They only put the ending they did on it to make it mainstream enough. Dumb it down so people get what happened.


----------



## Demiurge (Oct 28, 2009)

DarkKnight369 said:


> They only put the ending they did on it to make it mainstream enough. Dumb it down so people get what happened.



I read an interview with the director, and I'm pretty sure he said that the ending used in the theatrical version was Spielberg's suggestion. Go figure.


----------



## DiezelMonster (Oct 29, 2009)

I'm really getting sick of trailers showing the ending, It's to the point where I know how a movie is going to end going into it, if they don't show the ending they show the big boss charachter and its really starting to piss me off! Just show trailers like they use to be! I'd be happy with that!


C


----------



## MFB (Nov 1, 2009)

Watched this last night and the only real thing that bugged me :



Spoiler



Was Kate's completely inability to fight Micha's wish to not call the demonologist guy. She always said "if it gets worse, I'm calling him" - Micha calls the demon out and it gets worse but she kept not calling and letting Micah do shit! It was like "CMON YOU STUPID BITCH CALL HIM!"

Best part through the entire movie : Dr. Whateverhisfaggynamewas shows up and after immediately enters the home, says "I can't help you right now" and just peaces out 



Aside from that it was pretty good, I also got the version with the alternate ending the DarkKnight mentioned and it made it 1000x times better


----------



## Mattayus (Nov 25, 2009)

Just got back from seeing this.
Holy shit.
That is all.


----------



## testament19 (Nov 25, 2009)

This movie scared the shit out of my girlfriend! Totally freaked her out and not going to lie, shit was creepy as hell. Subtle special effects, til the end, made it feel "real-esque." Good movie!


----------



## Marv Attaxx (Nov 25, 2009)

I just came back from the cinema...and I dunno... for some people it worked (screaming and jumping people) for others it didn't. I think I belong to the second group. It was cool and the concept was well done but I wasn't scared or anything. Thrilling at some times but all in all not very scray IMHO 
My friends found the movie to be hilarious because of the "bad effects" (the guy just had about 15 000 dollar, he did a freakin' great job imho!!). I think Micah was just too funny, even after knowing that there's a real demon he wasn't really afraid and still continued to tell funny comments.
I guess it's like Blair witch project... It scared me like hell while some of miy friends thouhght it was boring 
But after all it's a well-done movie with a cool concept, so give it a shot!


----------



## Demeyes (Nov 25, 2009)

I thought it was a decent enough film, well worth watching. At times there was a tense atmosphere which is what that kind of film really needs. For the money I think they did an amazing job.
As for the ending, I thought it kind of let the movie down a bit but they had to end it somehow. The alternate ending is better in my opinion but still not great.


----------



## MFB (Nov 25, 2009)

I really enjoyed it. I got to watch it alone, on Halloween around 9 o'clock with my house in total darkness and it did a VERY good job of getting to me. I was a bit weirded out for a few days but it's since passed.

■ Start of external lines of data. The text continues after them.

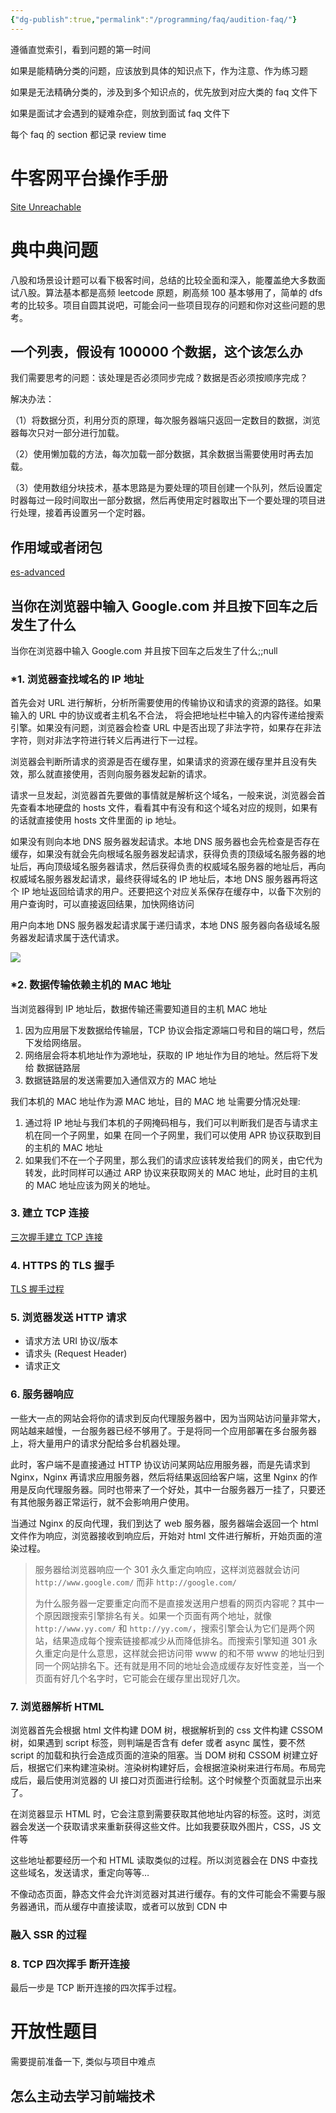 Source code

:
 ```yaml
---
{"dg-publish":true,"permalink":"/programming/faq/audition-faq/"}
---
```



遵循直觉索引，看到问题的第一时间

如果是能精确分类的问题，应该放到具体的知识点下，作为注意、作为练习题

如果是无法精确分类的，涉及到多个知识点的，优先放到对应大类的 faq 文件下

如果是面试才会遇到的疑难杂症，则放到面试 faq 文件下

每个 faq 的 section 都记录 review time

# 牛客网平台操作手册

[Site Unreachable](http://learn.baidu.com/pages/index.html#/video/?courseId=38339&elementId=321f0694-3875-4c60-aee4-1e61e6e20910&userId=6805479&groupId=507209)

# 典中典问题

八股和场景设计题可以看下极客时间，总结的比较全面和深入，能覆盖绝大多数面试八股。算法基本都是高频 leetcode 原题，刷高频 100 基本够用了，简单的 dfs 考的比较多。项目自圆其说吧，可能会问一些项目现存的问题和你对这些问题的思考。

## 一个列表，假设有 100000 个数据，这个该怎么办

我们需要思考的问题：该处理是否必须同步完成？数据是否必须按顺序完成？

解决办法：

（1）将数据分页，利用分页的原理，每次服务器端只返回一定数目的数据，浏览器每次只对一部分进行加载。

（2）使用懒加载的方法，每次加载一部分数据，其余数据当需要使用时再去加载。

（3）使用数组分块技术，基本思路是为要处理的项目创建一个队列，然后设置定时器每过一段时间取出一部分数据，然后再使用定时器取出下一个要处理的项目进行处理，接着再设置另一个定时器。

## 作用域或者闭包

[es-advanced](../font-end/primitive/es/es-advanced.md)

## 当你在浏览器中输入 Google.com 并且按下回车之后发生了什么

当你在浏览器中输入 Google.com 并且按下回车之后发生了什么;;null <!--SR:!2023-08-31,3,250-->

### *1. 浏览器查找域名的 IP 地址

首先会对 URL 进行解析，分析所需要使用的传输协议和请求的资源的路径。如果输入的 URL 中的协议或者主机名不合法， 将会把地址栏中输入的内容传递给搜索引擎。如果没有问题，浏览器会检查 URL 中是否出现了非法字符，如果存在非法字符，则对非法字符进行转义后再进行下一过程。

浏览器会判断所请求的资源是否在缓存里，如果请求的资源在缓存里并且没有失效，那么就直接使用，否则向服务器发起新的请求。

请求一旦发起，浏览器首先要做的事情就是解析这个域名，一般来说，浏览器会首先查看本地硬盘的 hosts 文件，看看其中有没有和这个域名对应的规则，如果有的话就直接使用 hosts 文件里面的 ip 地址。

如果没有则向本地 DNS 服务器发起请求。本地 DNS 服务器也会先检查是否存在缓存，如果没有就会先向根域名服务器发起请求，获得负责的顶级域名服务器的地址后，再向顶级域名服务器请求，然后获得负责的权威域名服务器的地址后，再向权威域名服务器发起请求，最终获得域名的 IP 地址后，本地 DNS 服务器再将这个 IP 地址返回给请求的用户。还要把这个对应关系保存在缓存中，以备下次别的用户查询时，可以直接返回结果，加快网络访问

用户向本地 DNS 服务器发起请求属于递归请求，本地 DNS 服务器向各级域名服务器发起请求属于迭代请求。

![](/img/user/programming/FAQ/audition-faq/image-20230827193514085.png)

### *2. 数据传输依赖主机的 MAC 地址

当浏览器得到 IP 地址后，数据传输还需要知道目的主机 MAC 地址

1. 因为应用层下发数据给传输层，TCP 协议会指定源端口号和目的端口号，然后下发给网络层。
2. 网络层会将本机地址作为源地址，获取的 IP 地址作为目的地址。然后将下发给 数据链路层
3. 数据链路层的发送需要加入通信双方的 MAC 地址

我们本机的 MAC 地址作为源 MAC 地址，目的 MAC 地 址需要分情况处理:

1. 通过将 IP 地址与我们本机的子网掩码相与，我们可以判断我们是否与请求主机在同一个子网里，如果 在同一个子网里，我们可以使用 APR 协议获取到目的主机的 MAC 地址
2. 如果我们不在一个子网里，那么我们的请求应该转发给我们的网关，由它代为转发，此时同样可以通过 ARP 协议来获取网关的 MAC 地址，此时目的主机的 MAC 地址应该为网关的地址。

### 3. 建立 TCP 连接

[三次握手建立 TCP 连接](../basic/cs-basic/network/tcp.md#三次握手建立%20TCP%20连接)

### 4. HTTPS 的 TLS 握手

[TLS 握手过程](programming/basic/cs-basic/network-protocol/https-basic.md#TLS%20握手过程)

### 5. 浏览器发送 HTTP 请求

- 请求方法 URI 协议/版本
- 请求头 (Request Header)
- 请求正文

### 6. 服务器响应

一些大一点的网站会将你的请求到反向代理服务器中，因为当网站访问量非常大，网站越来越慢，一台服务器已经不够用了。于是将同一个应用部署在多台服务器上，将大量用户的请求分配给多台机器处理。

此时，客户端不是直接通过 HTTP 协议访问某网站应用服务器，而是先请求到 Nginx，Nginx 再请求应用服务器，然后将结果返回给客户端，这里 Nginx 的作用是反向代理服务器。同时也带来了一个好处，其中一台服务器万一挂了，只要还有其他服务器正常运行，就不会影响用户使用。

当通过 Nginx 的反向代理，我们到达了 web 服务器，服务器端会返回一个 html 文件作为响应，浏览器接收到响应后，开始对 html 文件进行解析，开始页面的渲染过程。

> 服务器给浏览器响应一个 301 永久重定向响应，这样浏览器就会访问 `http://www.google.com/` 而非 `http://google.com/`
>
> 为什么服务器一定要重定向而不是直接发送用户想看的网页内容呢？其中一个原因跟搜索引擎排名有关。如果一个页面有两个地址，就像 `http://www.yy.com/` 和 `http://yy.com/`，搜索引擎会认为它们是两个网站，结果造成每个搜索链接都减少从而降低排名。而搜索引擎知道 301 永久重定向是什么意思，这样就会把访问带 www 的和不带 www 的地址归到同一个网站排名下。还有就是用不同的地址会造成缓存友好性变差，当一个页面有好几个名字时，它可能会在缓存里出现好几次。

### 7. 浏览器解析 HTML

浏览器首先会根据 html 文件构建 DOM 树，根据解析到的 css 文件构建 CSSOM 树，如果遇到 script 标签，则判端是否含有 defer 或者 async 属性，要不然 script 的加载和执行会造成页面的渲染的阻塞。当 DOM 树和 CSSOM 树建立好后，根据它们来构建渲染树。渲染树构建好后，会根据渲染树来进行布局。布局完成后，最后使用浏览器的 UI 接口对页面进行绘制。这个时候整个页面就显示出来了。

在浏览器显示 HTML 时，它会注意到需要获取其他地址内容的标签。这时，浏览器会发送一个获取请求来重新获得这些文件。比如我要获取外图片，CSS，JS 文件等

这些地址都要经历一个和 HTML 读取类似的过程。所以浏览器会在 DNS 中查找这些域名，发送请求，重定向等等…

不像动态页面，静态文件会允许浏览器对其进行缓存。有的文件可能会不需要与服务器通讯，而从缓存中直接读取，或者可以放到 CDN 中

### 融入 SSR 的过程

### 8. TCP 四次挥手 断开连接

最后一步是 TCP 断开连接的四次挥手过程。

# 开放性题目

需要提前准备一下, 类似与项目中难点

## 怎么主动去学习前端技术
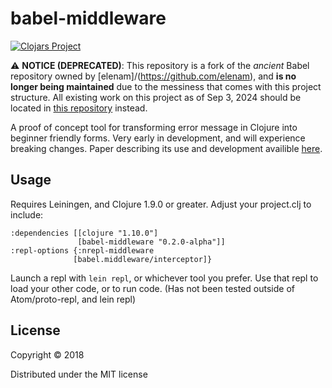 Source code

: # babel-middleware

[![Clojars Project](https://img.shields.io/clojars/v/babel-middleware.svg)](https://clojars.org/babel-middleware)

:warning: **NOTICE (DEPRECATED)**: This repository is a fork of the *ancient* Babel repository owned by [elenam]/(https://github.com/elenam), and **is no longer being maintained** due to the messiness that comes with this project structure. All existing work on this project as of Sep 3, 2024 should be located in [this repository](https://github.com/Clojure-Intro-Course/babel) instead.

A proof of concept tool for transforming error message in Clojure into beginner friendly forms.
Very early in development, and will experience breaking changes.
Paper describing its use and development availible [here](https://github.com/Clojure-Intro-Course/mics2018demo/blob/master/mics2018.pdf "MICS Paper").

## Usage
Requires Leiningen, and Clojure 1.9.0 or greater.
Adjust your project.clj to include:
```
:dependencies [[clojure "1.10.0"]
               [babel-middleware "0.2.0-alpha"]]
:repl-options {:nrepl-middleware
              [babel.middleware/interceptor]}
```            
Launch a repl with ```lein repl```, or whichever tool you prefer. Use that repl to load your other code, or to run code.
(Has not been tested outside of Atom/proto-repl, and lein repl)


## License

Copyright © 2018

Distributed under the MIT license

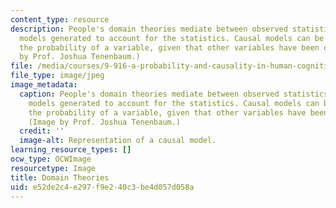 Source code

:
 ```yaml
---
content_type: resource
description: People's domain theories mediate between observed statistics and causal
  models generated to account for the statistics. Causal models can be used to judge
  the probability of a variable, given that other variables have been observed. (Image
  by Prof. Joshua Tenenbaum.)
file: /media/courses/9-916-a-probability-and-causality-in-human-cognition-spring-2003/e52de2c4e297f9e240c3be4d057d058a_9-916as03.jpg
file_type: image/jpeg
image_metadata:
  caption: People's domain theories mediate between observed statistics and causal
    models generated to account for the statistics. Causal models can be used to judge
    the probability of a variable, given that other variables have been observed.
    (Image by Prof. Joshua Tenenbaum.)
  credit: ''
  image-alt: Representation of a causal model.
learning_resource_types: []
ocw_type: OCWImage
resourcetype: Image
title: Domain Theories
uid: e52de2c4-e297-f9e2-40c3-be4d057d058a
---
```

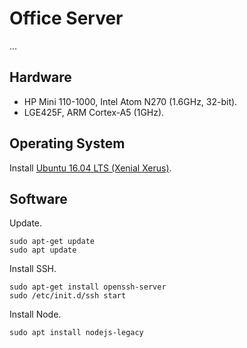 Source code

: # Office Server
...

## Hardware

* HP Mini 110-1000, Intel Atom N270 (1.6GHz, 32-bit).
* LGE425F, ARM Cortex-A5 (1GHz).

## Operating System

Install [Ubuntu 16.04 LTS (Xenial Xerus)](https://ubuntu.com/16-04).

## Software

Update.

```
sudo apt-get update
sudo apt update
```

Install SSH.

```
sudo apt-get install openssh-server
sudo /etc/init.d/ssh start
```

Install Node.

```
sudo apt install nodejs-legacy
```
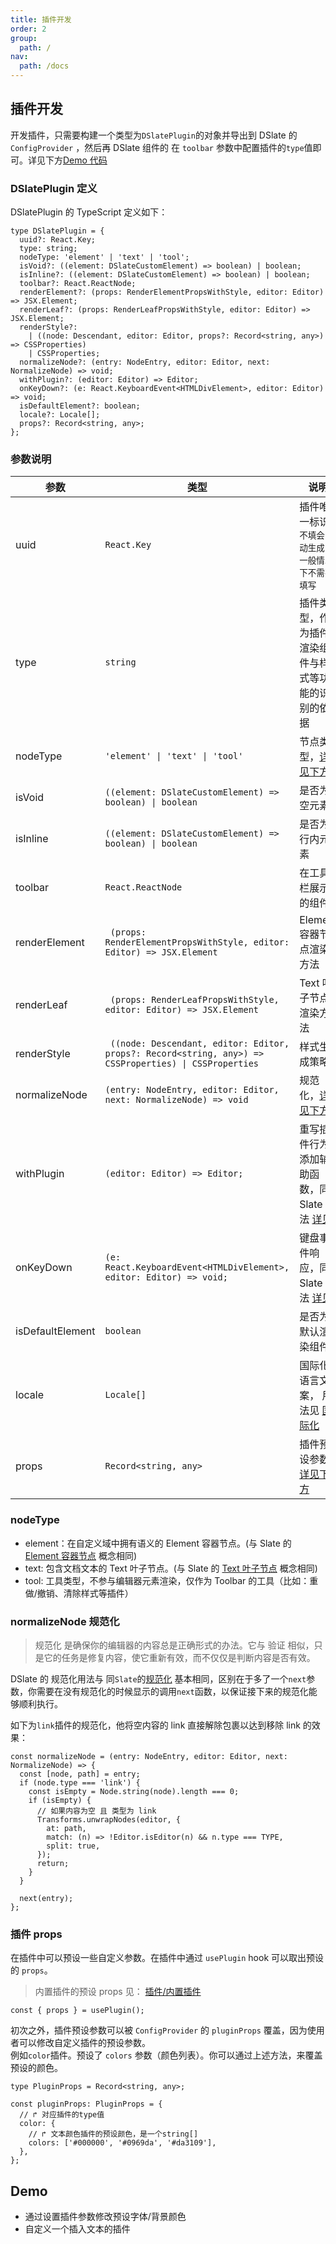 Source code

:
 ```yaml
---
title: 插件开发
order: 2
group:
  path: /
nav:
  path: /docs
---
```


## 插件开发

开发插件，只需要构建一个类型为`DSlatePlugin`的对象并导出到 DSlate 的`ConfigProvider` ，然后再 DSlate 组件的 在 `toolbar` 参数中配置插件的`type`值即可。详见下方[Demo 代码](#demo)

### DSlatePlugin 定义

DSlatePlugin 的 TypeScript 定义如下：

```tsx | pure
type DSlatePlugin = {
  uuid?: React.Key;
  type: string;
  nodeType: 'element' | 'text' | 'tool';
  isVoid?: ((element: DSlateCustomElement) => boolean) | boolean;
  isInline?: ((element: DSlateCustomElement) => boolean) | boolean;
  toolbar?: React.ReactNode;
  renderElement?: (props: RenderElementPropsWithStyle, editor: Editor) => JSX.Element;
  renderLeaf?: (props: RenderLeafPropsWithStyle, editor: Editor) => JSX.Element;
  renderStyle?:
    | ((node: Descendant, editor: Editor, props?: Record<string, any>) => CSSProperties)
    | CSSProperties;
  normalizeNode?: (entry: NodeEntry, editor: Editor, next: NormalizeNode) => void;
  withPlugin?: (editor: Editor) => Editor;
  onKeyDown?: (e: React.KeyboardEvent<HTMLDivElement>, editor: Editor) => void;
  isDefaultElement?: boolean;
  locale?: Locale[];
  props?: Record<string, any>;
};
```

### 参数说明

| 参数 | 类型 | 说明 |
| --- | --- | --- |
| uuid | `React.Key` | 插件唯一标识 `不填会自动生成，一般情况下不需要填写` |
| type | `string` | 插件类型，作为插件渲染组件与样式等功能的识别的依据 |
| nodeType | `'element' \| 'text' \| 'tool'` | 节点类型，[详见下方](#nodetype) |
| isVoid | `((element: DSlateCustomElement) => boolean) \| boolean` | 是否为空元素 |
| isInline | `((element: DSlateCustomElement) => boolean) \| boolean` | 是否为行内元素 |
| toolbar | `React.ReactNode` | 在工具栏展示的组件 |
| renderElement | ` (props: RenderElementPropsWithStyle, editor: Editor) => JSX.Element` | Element 容器节点渲染方法 |
| renderLeaf | ` (props: RenderLeafPropsWithStyle, editor: Editor) => JSX.Element` | Text 叶子节点渲染方法 |
| renderStyle | ` ((node: Descendant, editor: Editor, props?: Record<string, any>) => CSSProperties) \| CSSProperties` | 样式生成策略 |
| normalizeNode | `(entry: NodeEntry, editor: Editor, next: NormalizeNode) => void ` | 规范化，[详见下方](#normalizenode-规范化) |
| withPlugin | `(editor: Editor) => Editor;` | 重写插件行为/添加辅助函数，同 Slate 用法 [详见](https://rain120.github.io/athena/zh/slate/concepts/06-editor.html#%E9%87%8D%E5%86%99%E8%A1%8C%E4%B8%BA-overriding-behaviors) |
| onKeyDown | `(e: React.KeyboardEvent<HTMLDivElement>, editor: Editor) => void;` | 键盘事件响应，同 Slate 用法 [详见](https://rain120.github.io/athena/zh/slate/walkthroughs/02-adding-event-handlers.html) |
| isDefaultElement | `boolean` | 是否为默认渲染组件 |
| locale | `Locale[]` | 国际化语言文案， 用法见 [国际化](/docs/locale#插件国际化) |
| props | `Record<string, any>` | 插件预设参数 [详见下方](#插件-props) |

### nodeType

- element：在自定义域中拥有语义的 Element 容器节点。(与 Slate 的 [Element 容器节点](https://rain120.github.io/athena/zh/slate/concepts/02-nodes.html) 概念相同)
- text: 包含文档文本的 Text 叶子节点。(与 Slate 的 [Text 叶子节点](https://rain120.github.io/athena/zh/slate/concepts/02-nodes.html) 概念相同)
- tool: 工具类型，不参与编辑器元素渲染，仅作为 Toolbar 的工具（比如：重做/撤销、清除样式等插件）

### normalizeNode 规范化

> 规范化 是确保你的编辑器的内容总是正确形式的办法。它与 验证 相似，只是它的任务是修复内容，使它重新有效，而不仅仅是判断内容是否有效。

DSlate 的 规范化用法与 同`Slate`的[规范化](https://rain120.github.io/athena/zh/slate/concepts/10-normalizing.html) 基本相同，区别在于多了一个`next`参数，你需要在没有规范化的时候显示的调用`next`函数，以保证接下来的规范化能够顺利执行。

如下为`link`插件的规范化，他将空内容的 link 直接解除包裹以达到移除 link 的效果：

```tsx | pure
const normalizeNode = (entry: NodeEntry, editor: Editor, next: NormalizeNode) => {
  const [node, path] = entry;
  if (node.type === 'link') {
    const isEmpty = Node.string(node).length === 0;
    if (isEmpty) {
      // 如果内容为空 且 类型为 link
      Transforms.unwrapNodes(editor, {
        at: path,
        match: (n) => !Editor.isEditor(n) && n.type === TYPE,
        split: true,
      });
      return;
    }
  }

  next(entry);
};
```

### 插件 props

在插件中可以预设一些自定义参数。在插件中通过 `usePlugin` hook 可以取出预设的 `props`。

> 内置插件的预设 props 见： [插件/内置插件](/plugins/default)

```tsx | pure
const { props } = usePlugin();
```

初次之外，插件预设参数可以被 `ConfigProvider` 的 `pluginProps` 覆盖，因为使用者可以修改自定义插件的预设参数。  
例如`color`插件。预设了 `colors` 参数（颜色列表）。你可以通过上述方法，来覆盖预设的颜色。

```tsx | pure
type PluginProps = Record<string, any>;

const pluginProps: PluginProps = {
  // ↱ 对应插件的type值
  color: {
    // ↱ 文本颜色插件的预设颜色，是一个string[]
    colors: ['#000000', '#0969da', '#da3109'],
  },
};
```

## Demo

- 通过设置插件参数修改预设字体/背景颜色
- 自定义一个插入文本的插件

<code src="./demos/plugin.tsx" />
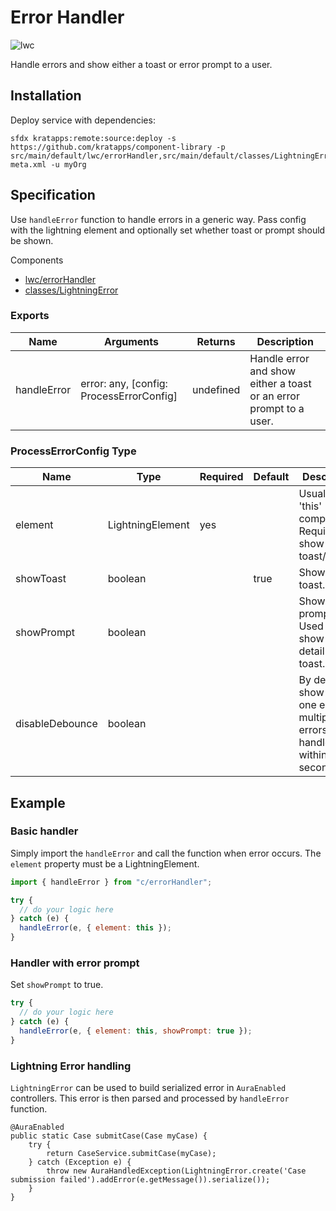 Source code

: # Error Handler

![lwc](https://img.shields.io/badge/LWC-service-yellow)

Handle errors and show either a toast or error prompt to a user.

## Installation

Deploy service with dependencies:

```text
sfdx kratapps:remote:source:deploy -s https://github.com/kratapps/component-library -p src/main/default/lwc/errorHandler,src/main/default/classes/LightningError.cls,src/main/default/classes/LightningError.cls-meta.xml -u myOrg
```

## Specification

Use `handleError` function to handle errors in a generic way. Pass config with the lightning element and optionally set
whether toast or prompt should be shown.

Components

- [lwc/errorHandler](https://github.com/kratapps/component-library/blob/main/src/main/default/lwc/errorHandler)
- [classes/LightningError](https://github.com/kratapps/component-library/blob/main/src/main/default/classes/LightningError.cls)

### Exports

| Name        | Arguments                                | Returns   | Description                                                        |
| ----------- | ---------------------------------------- | --------- | ------------------------------------------------------------------ |
| handleError | error: any, [config: ProcessErrorConfig] | undefined | Handle error and show either a toast or an error prompt to a user. |

### ProcessErrorConfig Type

| Name            | Type             | Required | Default | Description                                                                 |
| --------------- | ---------------- | -------- | ------- | --------------------------------------------------------------------------- |
| element         | LightningElement | yes      |         | Usually the 'this' component. Required to show toast/prompt.                |
| showToast       | boolean          |          | true    | Show error toast.                                                           |
| showPrompt      | boolean          |          |         | Show error prompt. Used to show more detail than toast.                     |
| disableDebounce | boolean          |          |         | By default, show only one error if multiple errors handled within a second. |

## Example

### Basic handler

Simply import the `handleError` and call the function when error occurs. The `element` property must be a
LightningElement.

```javascript
import { handleError } from "c/errorHandler";

try {
  // do your logic here
} catch (e) {
  handleError(e, { element: this });
}
```

### Handler with error prompt

Set `showPrompt` to true.

```javascript
try {
  // do your logic here
} catch (e) {
  handleError(e, { element: this, showPrompt: true });
}
```

### Lightning Error handling

`LightningError` can be used to build serialized error in `AuraEnabled` controllers.
This error is then parsed and processed by `handleError` function.

```apex
@AuraEnabled
public static Case submitCase(Case myCase) {
    try {
        return CaseService.submitCase(myCase);
    } catch (Exception e) {
        throw new AuraHandledException(LightningError.create('Case submission failed').addError(e.getMessage()).serialize());
    }
}
```
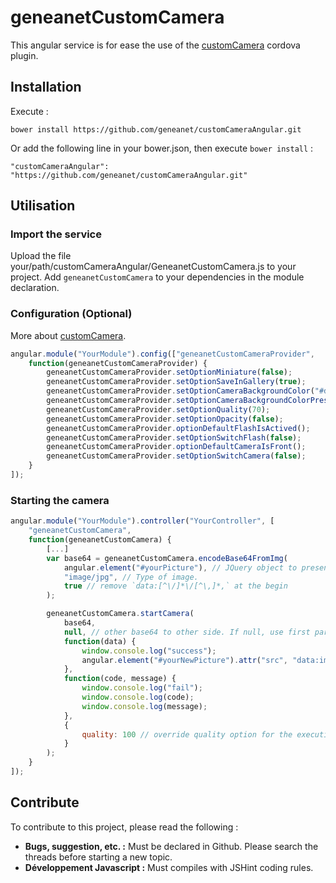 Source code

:# geneanetCustomCamera

This angular service is for ease the use of the [customCamera](https://github.com/geneanet/customCamera) cordova plugin.

## Installation

Execute :

    bower install https://github.com/geneanet/customCameraAngular.git

Or add the following line in your bower.json, then execute `bower install` :

    "customCameraAngular": "https://github.com/geneanet/customCameraAngular.git"

## Utilisation

### Import the service

Upload the file your/path/customCameraAngular/GeneanetCustomCamera.js to your project. Add `geneanetCustomCamera` to your dependencies in the module declaration.

### Configuration (Optional)

More about [customCamera](https://github.com/geneanet/customCamera).

``` js
angular.module("YourModule").config(["geneanetCustomCameraProvider",
    function(geneanetCustomCameraProvider) {
        geneanetCustomCameraProvider.setOptionMiniature(false);
        geneanetCustomCameraProvider.setOptionSaveInGallery(true);
        geneanetCustomCameraProvider.setOptionCameraBackgroundColor("#d45f13");
        geneanetCustomCameraProvider.setOptionCameraBackgroundColorPressed("#145612");
        geneanetCustomCameraProvider.setOptionQuality(70);
        geneanetCustomCameraProvider.setOptionOpacity(false);
        geneanetCustomCameraProvider.optionDefaultFlashIsActived();
        geneanetCustomCameraProvider.setOptionSwitchFlash(false);
        geneanetCustomCameraProvider.optionDefaultCameraIsFront();
        geneanetCustomCameraProvider.setOptionSwitchCamera(false);
    }
]);
```

### Starting the camera

``` js
angular.module("YourModule").controller("YourController", [
    "geneanetCustomCamera",
    function(geneanetCustomCamera) {
        [...]
        var base64 = geneanetCustomCamera.encodeBase64FromImg(
            angular.element("#yourPicture"), // JQuery object to present your picture for the background.
            "image/jpg", // Type of image.
            true // remove `data:[^\/]*\/[^\,]*,` at the begin
        );

        geneanetCustomCamera.startCamera(
            base64,
            null, // other base64 to other side. If null, use first parameter.
            function(data) {
                window.console.log("success");
                angular.element("#yourNewPicture").attr("src", "data:image/jpeg;base64,"+data);
            },
            function(code, message) {
                window.console.log("fail");
                window.console.log(code);
                window.console.log(message);
            },
            {
                quality: 100 // override quality option for the execution. Can override all options.
            }
        );
    }
]);
```

## Contribute

To contribute to this project, please read the following :
+ **Bugs, suggestion, etc. :** Must be declared in Github. Please search the threads before starting a new topic.
+ **Développement Javascript :** Must compiles with JSHint coding rules.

Still, for how pretty basic it was - a solid job



Spoiler



Best part was the Demonologist who came back for the 2nd visit and then just left saying "I can't help you"



Edit : forgot I already posted in here


----------



## NegaTiveXero (Nov 25, 2009)

Sucked. Hard.

I haven't seen the alternate ending, but reading from what you guys put, that would of at least made the movie end on a high note. Instead, they go for the dumbest and most hollywood ending.


----------



## Scar Symmetry (Nov 28, 2009)

Just got back from seeing it. I found the whole movie a snorefest apart from the end which shit me up! For those 5 seconds I was more scared than I've ever been! 

That's the point of going to see a horror film though 

My girlfriend told me about the alternative ending, it sounds pretty lame so I'm glad I saw the one I did.

Agree with points said before, the end was very Hollywood, but it scared the crap out of me so I guess it did it's job


----------



## vampiregenocide (Nov 29, 2009)

Heard mixed reviews about this film. May have to get some peeps down and see it. I've missed so many films this year.


----------



## matt397 (Jun 28, 2010)

Sorry for bringing this thread back from the dead but I was wondering if you guys had some favourite Demon/exorcism/ghost horror movies that are in the same vein as Paranormal Activity.


----------